15. Gadwall Anas strepera a few birds present at Kyzylkol up to two or three a day!
16. Common Teal Anas crecca crecca few birds seen on various stops, most birds 20's at Kyzylkol.
17. Mallard Anas platyrhynchos platyrynchos at Kyzylkol few birds around, also at Big Almaty lake and at the Darbaza.
18. Northern Pintail Anas acuta acuta few birds present at Kyzylkol.
19. Garganey Anas querquedula some small groups were at Kyzylkol Lake.
20. Northern Shoveler Anas clypeata Some small groups at Kyzylkol.

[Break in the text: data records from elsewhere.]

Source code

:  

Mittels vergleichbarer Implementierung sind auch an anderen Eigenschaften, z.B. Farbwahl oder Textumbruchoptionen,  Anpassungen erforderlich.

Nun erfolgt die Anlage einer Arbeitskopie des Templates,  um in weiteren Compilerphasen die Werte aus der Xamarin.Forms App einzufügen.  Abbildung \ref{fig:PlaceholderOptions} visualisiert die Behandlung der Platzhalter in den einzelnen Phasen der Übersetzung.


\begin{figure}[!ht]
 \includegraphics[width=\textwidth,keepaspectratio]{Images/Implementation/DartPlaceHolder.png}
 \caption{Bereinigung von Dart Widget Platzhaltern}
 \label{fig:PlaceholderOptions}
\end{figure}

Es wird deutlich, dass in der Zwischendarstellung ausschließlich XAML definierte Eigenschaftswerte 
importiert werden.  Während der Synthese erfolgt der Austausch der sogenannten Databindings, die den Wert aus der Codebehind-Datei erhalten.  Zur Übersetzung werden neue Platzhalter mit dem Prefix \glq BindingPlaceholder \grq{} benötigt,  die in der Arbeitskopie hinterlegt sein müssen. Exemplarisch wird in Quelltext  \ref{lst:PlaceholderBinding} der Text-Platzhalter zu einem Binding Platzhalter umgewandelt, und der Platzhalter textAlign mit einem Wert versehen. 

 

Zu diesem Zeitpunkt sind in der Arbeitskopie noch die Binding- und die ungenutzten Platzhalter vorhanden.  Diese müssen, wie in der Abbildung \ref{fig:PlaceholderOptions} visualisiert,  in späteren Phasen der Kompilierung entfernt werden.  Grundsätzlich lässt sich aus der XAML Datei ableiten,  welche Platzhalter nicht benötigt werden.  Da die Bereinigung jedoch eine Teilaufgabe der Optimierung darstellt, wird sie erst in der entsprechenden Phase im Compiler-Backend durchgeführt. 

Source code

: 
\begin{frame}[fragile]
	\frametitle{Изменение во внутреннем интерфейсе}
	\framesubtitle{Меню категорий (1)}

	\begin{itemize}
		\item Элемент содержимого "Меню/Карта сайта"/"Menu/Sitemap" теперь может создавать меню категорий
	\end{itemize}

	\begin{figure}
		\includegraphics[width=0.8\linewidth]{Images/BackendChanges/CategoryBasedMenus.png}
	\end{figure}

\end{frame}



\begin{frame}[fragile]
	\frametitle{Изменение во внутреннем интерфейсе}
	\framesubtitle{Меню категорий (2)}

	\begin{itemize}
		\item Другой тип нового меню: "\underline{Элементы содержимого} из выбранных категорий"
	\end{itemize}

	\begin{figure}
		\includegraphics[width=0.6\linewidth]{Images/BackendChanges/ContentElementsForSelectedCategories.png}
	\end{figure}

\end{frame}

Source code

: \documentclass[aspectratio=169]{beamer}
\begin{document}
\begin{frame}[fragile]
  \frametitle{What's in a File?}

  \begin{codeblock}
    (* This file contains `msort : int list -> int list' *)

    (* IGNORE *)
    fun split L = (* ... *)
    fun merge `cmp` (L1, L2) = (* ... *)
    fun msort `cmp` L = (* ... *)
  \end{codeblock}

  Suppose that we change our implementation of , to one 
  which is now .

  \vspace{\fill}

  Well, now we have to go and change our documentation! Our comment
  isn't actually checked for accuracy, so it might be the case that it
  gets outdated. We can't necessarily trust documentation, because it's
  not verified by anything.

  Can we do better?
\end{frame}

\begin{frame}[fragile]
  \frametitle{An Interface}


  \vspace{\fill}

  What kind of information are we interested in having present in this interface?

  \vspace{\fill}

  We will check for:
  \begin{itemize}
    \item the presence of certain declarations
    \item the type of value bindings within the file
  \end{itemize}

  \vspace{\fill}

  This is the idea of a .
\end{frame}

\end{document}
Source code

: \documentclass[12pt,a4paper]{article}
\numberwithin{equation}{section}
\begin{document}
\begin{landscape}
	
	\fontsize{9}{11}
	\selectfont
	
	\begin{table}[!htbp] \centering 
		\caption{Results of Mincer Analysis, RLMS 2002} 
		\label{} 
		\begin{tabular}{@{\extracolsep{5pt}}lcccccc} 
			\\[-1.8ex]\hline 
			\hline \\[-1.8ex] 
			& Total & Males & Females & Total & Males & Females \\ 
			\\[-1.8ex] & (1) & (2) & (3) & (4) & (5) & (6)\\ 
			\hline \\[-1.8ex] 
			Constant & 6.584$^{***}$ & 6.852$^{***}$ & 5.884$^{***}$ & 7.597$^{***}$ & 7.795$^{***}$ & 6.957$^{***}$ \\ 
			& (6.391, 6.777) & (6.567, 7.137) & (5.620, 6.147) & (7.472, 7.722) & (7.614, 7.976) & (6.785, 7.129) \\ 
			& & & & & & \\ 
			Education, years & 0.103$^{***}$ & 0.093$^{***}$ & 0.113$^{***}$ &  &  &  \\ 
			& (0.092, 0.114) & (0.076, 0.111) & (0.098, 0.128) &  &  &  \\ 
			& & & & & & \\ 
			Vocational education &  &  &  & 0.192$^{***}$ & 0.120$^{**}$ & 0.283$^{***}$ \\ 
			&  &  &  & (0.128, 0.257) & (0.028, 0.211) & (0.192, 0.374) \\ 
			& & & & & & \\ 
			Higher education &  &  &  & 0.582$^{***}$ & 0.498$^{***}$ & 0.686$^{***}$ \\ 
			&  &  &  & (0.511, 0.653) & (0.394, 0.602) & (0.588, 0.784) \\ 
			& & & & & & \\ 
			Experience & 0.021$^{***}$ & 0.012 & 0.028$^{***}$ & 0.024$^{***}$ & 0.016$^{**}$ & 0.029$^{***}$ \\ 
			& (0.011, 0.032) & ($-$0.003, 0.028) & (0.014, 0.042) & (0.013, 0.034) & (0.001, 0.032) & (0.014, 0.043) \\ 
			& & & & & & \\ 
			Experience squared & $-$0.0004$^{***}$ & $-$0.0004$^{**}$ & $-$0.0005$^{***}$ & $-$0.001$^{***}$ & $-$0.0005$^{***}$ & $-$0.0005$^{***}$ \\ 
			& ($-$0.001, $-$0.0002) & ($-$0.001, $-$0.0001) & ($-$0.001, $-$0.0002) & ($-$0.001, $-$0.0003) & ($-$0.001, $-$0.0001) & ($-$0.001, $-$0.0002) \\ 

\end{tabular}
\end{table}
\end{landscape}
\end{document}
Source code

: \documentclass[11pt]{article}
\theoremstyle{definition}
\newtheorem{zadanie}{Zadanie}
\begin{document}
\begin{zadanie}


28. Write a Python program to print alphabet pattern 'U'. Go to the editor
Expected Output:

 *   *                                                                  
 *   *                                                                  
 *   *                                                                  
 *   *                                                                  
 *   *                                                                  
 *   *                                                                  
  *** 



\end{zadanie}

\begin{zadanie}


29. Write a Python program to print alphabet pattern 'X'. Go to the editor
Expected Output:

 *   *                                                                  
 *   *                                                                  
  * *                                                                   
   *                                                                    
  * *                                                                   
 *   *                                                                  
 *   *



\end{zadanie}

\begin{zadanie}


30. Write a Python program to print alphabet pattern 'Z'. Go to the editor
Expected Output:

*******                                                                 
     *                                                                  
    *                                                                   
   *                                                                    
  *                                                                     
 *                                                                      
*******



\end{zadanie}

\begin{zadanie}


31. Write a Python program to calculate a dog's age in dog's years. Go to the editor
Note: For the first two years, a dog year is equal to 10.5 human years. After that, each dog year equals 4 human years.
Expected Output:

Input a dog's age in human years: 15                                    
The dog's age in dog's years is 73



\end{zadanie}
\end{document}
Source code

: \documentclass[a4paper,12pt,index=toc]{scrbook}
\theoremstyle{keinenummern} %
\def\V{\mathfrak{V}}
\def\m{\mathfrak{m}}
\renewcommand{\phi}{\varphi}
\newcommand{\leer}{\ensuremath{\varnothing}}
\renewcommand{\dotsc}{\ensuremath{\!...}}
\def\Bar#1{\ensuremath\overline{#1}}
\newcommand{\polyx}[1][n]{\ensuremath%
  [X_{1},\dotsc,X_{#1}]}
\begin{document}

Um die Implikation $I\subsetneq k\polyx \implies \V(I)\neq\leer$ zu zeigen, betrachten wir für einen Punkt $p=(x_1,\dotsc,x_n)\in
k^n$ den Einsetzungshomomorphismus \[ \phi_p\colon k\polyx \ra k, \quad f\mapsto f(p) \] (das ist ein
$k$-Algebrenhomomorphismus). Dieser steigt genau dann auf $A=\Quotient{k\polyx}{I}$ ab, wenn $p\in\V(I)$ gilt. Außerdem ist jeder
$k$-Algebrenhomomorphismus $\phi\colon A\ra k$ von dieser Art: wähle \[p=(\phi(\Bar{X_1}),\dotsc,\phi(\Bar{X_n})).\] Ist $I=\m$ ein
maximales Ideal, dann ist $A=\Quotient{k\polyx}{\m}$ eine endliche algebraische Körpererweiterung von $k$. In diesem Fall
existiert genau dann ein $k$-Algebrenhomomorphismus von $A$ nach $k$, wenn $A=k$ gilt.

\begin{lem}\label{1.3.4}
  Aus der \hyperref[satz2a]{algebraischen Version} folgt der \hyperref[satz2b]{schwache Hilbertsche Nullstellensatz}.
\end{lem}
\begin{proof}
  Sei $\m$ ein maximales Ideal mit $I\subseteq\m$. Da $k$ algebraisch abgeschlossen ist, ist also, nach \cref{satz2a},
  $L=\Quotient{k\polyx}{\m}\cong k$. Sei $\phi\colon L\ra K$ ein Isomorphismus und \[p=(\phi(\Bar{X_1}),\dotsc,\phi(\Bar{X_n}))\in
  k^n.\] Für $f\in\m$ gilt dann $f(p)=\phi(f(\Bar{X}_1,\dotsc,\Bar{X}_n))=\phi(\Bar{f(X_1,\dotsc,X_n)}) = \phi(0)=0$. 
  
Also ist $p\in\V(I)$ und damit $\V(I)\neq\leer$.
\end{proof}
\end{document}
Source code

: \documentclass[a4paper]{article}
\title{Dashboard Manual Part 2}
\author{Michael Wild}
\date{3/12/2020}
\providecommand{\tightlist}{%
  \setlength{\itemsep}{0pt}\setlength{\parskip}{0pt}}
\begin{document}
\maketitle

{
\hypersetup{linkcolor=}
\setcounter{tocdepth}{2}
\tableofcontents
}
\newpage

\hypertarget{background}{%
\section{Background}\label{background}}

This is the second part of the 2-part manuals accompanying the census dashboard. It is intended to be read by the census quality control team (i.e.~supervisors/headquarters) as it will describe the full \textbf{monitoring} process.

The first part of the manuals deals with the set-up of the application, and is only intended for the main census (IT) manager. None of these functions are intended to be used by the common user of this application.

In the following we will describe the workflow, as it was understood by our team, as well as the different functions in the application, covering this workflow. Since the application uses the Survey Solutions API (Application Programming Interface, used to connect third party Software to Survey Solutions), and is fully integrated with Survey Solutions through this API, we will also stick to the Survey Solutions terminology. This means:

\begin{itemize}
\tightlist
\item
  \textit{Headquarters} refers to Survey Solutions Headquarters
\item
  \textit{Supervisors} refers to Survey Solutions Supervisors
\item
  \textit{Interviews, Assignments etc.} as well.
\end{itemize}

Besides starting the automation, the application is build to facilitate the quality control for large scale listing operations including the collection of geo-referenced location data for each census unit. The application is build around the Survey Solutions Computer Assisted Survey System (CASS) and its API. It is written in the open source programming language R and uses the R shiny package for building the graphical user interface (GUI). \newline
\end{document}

21. Marbled Teal Marmaronetta angustirostris ** two birds seen at Kyzylkol flying over our tents on 15 September. Others saw these two birds a few other times flying over on the same day and days afterwards.
Note: Vulnerable qualified by Birdlife international.
22. Red-crested Pochard Netta rufina just few birds seen at Kyzylkol 3 birds were swimming up the river along side the camp on 18 September and 4 birds were at the lake on 17 September.
23. Common Pochard Aythya ferina large concentrations at Kyzylkol, 1500+ birds.
24. Tufted Duck Aythya fuligula few parties swimming at Kyzylkol.
25. White-headed Duck Oxyura leucocephala no less then 2200+ birds were present at Kyzylkol lake and this is probably the largest gathering you can see in the whole world. The world population is estimated at 8 to 12.000 birds so almost ¼ of the world population was at the lake!
Note: Endangered qualified by Birdlife International, Kazakhstan is the main breeding area in the world.
26. Osprey Pandion haliaetus haliaetus we recorded 3 birds on migration, 2 adults at Chokpak (14 & 21 September) and a juvenile at Kyzylkol (at 17 & 18 September).
27. Western Honey-buzzard Pernis apivorus at Chokpak daily few birds migrating past, one bird caught together with two eastern HB. Up to 20 a day!
28. Eastern Honey-buzzard Pernis ptilorhynchus orientalis * I saw myself 33 birds of them 22 were adult birds and 11 were juvenile. All except two birds (at Kosmos Station) were at Chokpak. If I count the totals of the others in the same period no less then 60 birds were seen, despite not much raptor watching! So it's possible to see more Eastern Honey-buzzards to see now with ease then Dick Forsman saw at his 1993 visit to Chokpak. So probably this species is breeding more westerly or there is slight change in the migration pattern of the species. Last years many birds have been found on migration at Eilat, Israel in spring and autumn even (2003 about 10 birds were seen). The interesting thing about the birds at Kosmos Station they were flying at about 4 km height and migrated across the Tien Shan! And not looking for a pass to get through!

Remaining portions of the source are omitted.